# Cannabis for IBS



## randomguy (Feb 23, 2011)

Just had another debilitating spell of IBS-C and is causing me to continue to seek alternative approaches to managing this horrific condition.

I've never been a marijuana user, however the logic behind THC and pain receptors makes sense to me. That being said, I've read mixed reviews on how the drug can interact with motility. Some articles claimed an increase, some a decrease.

http://drmarijuananj.com/nj-medical-marijuana-research/medical-marijuana-and-irritable-bowel-syndrome-ibs/

Has anyone tried cannabis for 1. Pain and discomfort of bowels and 2. Impaired motility, lack of appetite, nausea?

At this point I'm ready to try to see if it would have a positive impact. If so, I would invest in a vaporizer to avoid inhaling carcinogens and potentially approach the doc about options.


----------



## rudibear (Jul 28, 2012)

I've been looking into it too. Mainly for motility issues. Have been told vaporizing is best, but wonder about eating it if I want to directly effect the bowels. Am finding information is rather scarce.


----------



## sickOFitALL (Jul 8, 2013)

I started smoking it about 2 months ago and i find it helps humungously.

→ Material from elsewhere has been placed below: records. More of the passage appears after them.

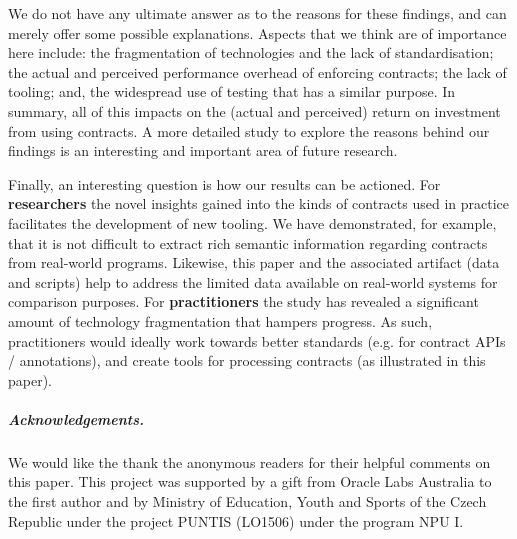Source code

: \documentclass[a4paper,UKenglish]{lipics-v2016}
\begin{document}
We do not have any ultimate answer as to the reasons for these findings, and can merely offer some possible explanations. Aspects that we think are of importance here include: the fragmentation of technologies and the lack of standardisation; the actual and perceived performance overhead of enforcing contracts; the lack of tooling; and, the widespread use of testing that has a similar purpose. In summary, all of this impacts on the (actual and perceived) return on investment from using contracts.
A more detailed study to explore the reasons behind our findings is an interesting and important area of future research. 

Finally, an interesting question is how our results can be actioned.  For {\bf researchers} the novel insights gained into the kinds of contracts used in practice facilitates the development of new tooling.  We have demonstrated, for example, that it is not difficult to extract rich semantic information regarding contracts from real-world programs.  Likewise, this paper and the associated artifact (data and scripts) help to address the limited data available on real-world systems for comparison purposes.  For {\bf practitioners} the study has revealed a significant amount of technology fragmentation that hampers progress.  As such, practitioners would ideally work towards better standards (e.g. for contract APIs / annotations), and create tools for processing contracts (as illustrated in this paper).

\subparagraph*{Acknowledgements.}

We would like the thank the anonymous readers for their helpful comments on this paper.
This project was supported by a gift from Oracle Labs Australia to the first author and by Ministry of Education, Youth and Sports of the Czech Republic under the project PUNTIS (LO1506) under the program NPU I. 



	


\end{document}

it helps with my anxiety, and my appetite and my depression from this horrific condition. i am seeking out a medical marijuana card . I hope that if you do decide to try make sure it is the good stuff. it is more expensive but youll feel better. trust me and good luck in all that you do.


----------



## randomguy (Feb 23, 2011)

Can you comment on the impact it had on motility/transit, if any?

I think that if anything, being in less pain and discomfort would be worth trying, as long as its not going to further my already very slow transit.


----------



## storyofmylife (Jan 26, 2013)

I tried a few times - 10-12. I was an irregular consumer. Did not cure any pain. Improved my appetite most of the time, but made me crave junk food

instead of healthy which can be bad for IBS-C. Did nothing for motility and rectal pain & itching. Made me euphoric and happy when taken in smoke form

(via cigarette and bong). In solid ie cookie form, it made me paranoid. I guess I had too many cookies(4-5). Never did it after that.


----------



## CrazyBiscuit (Jun 21, 2013)

Did nothing for motility, seems better for cramping. Found it more useful for the D end of things rather than constipation.


----------



## rockingirl (Jan 10, 2008)

I asked my doctor about this and she laughed. I don't think that was the appropriate response. It was just legalized in my state for medical use. I'm not sure how to find a doctor who can get that set up for you though...


----------



## randomguy (Feb 23, 2011)

At this point I don`t care if my doc were to laugh, or brush it off. Western medicine isn't working and all they tell me anymore is that there's nothing more that they can do. It's been 7 years of docs and tests with no help from prescription meds and little help from my self created treatment. If something were to work, I really wouldn't care what anyone else thought.

Out of curiosity, I tried some from a vaporizer at a friends last night. Certainly increased appetite, as it has in the past and I guess but me more at ease. I felt pretty slowed down today mentally. Could be because we "vaporized" a lot of it.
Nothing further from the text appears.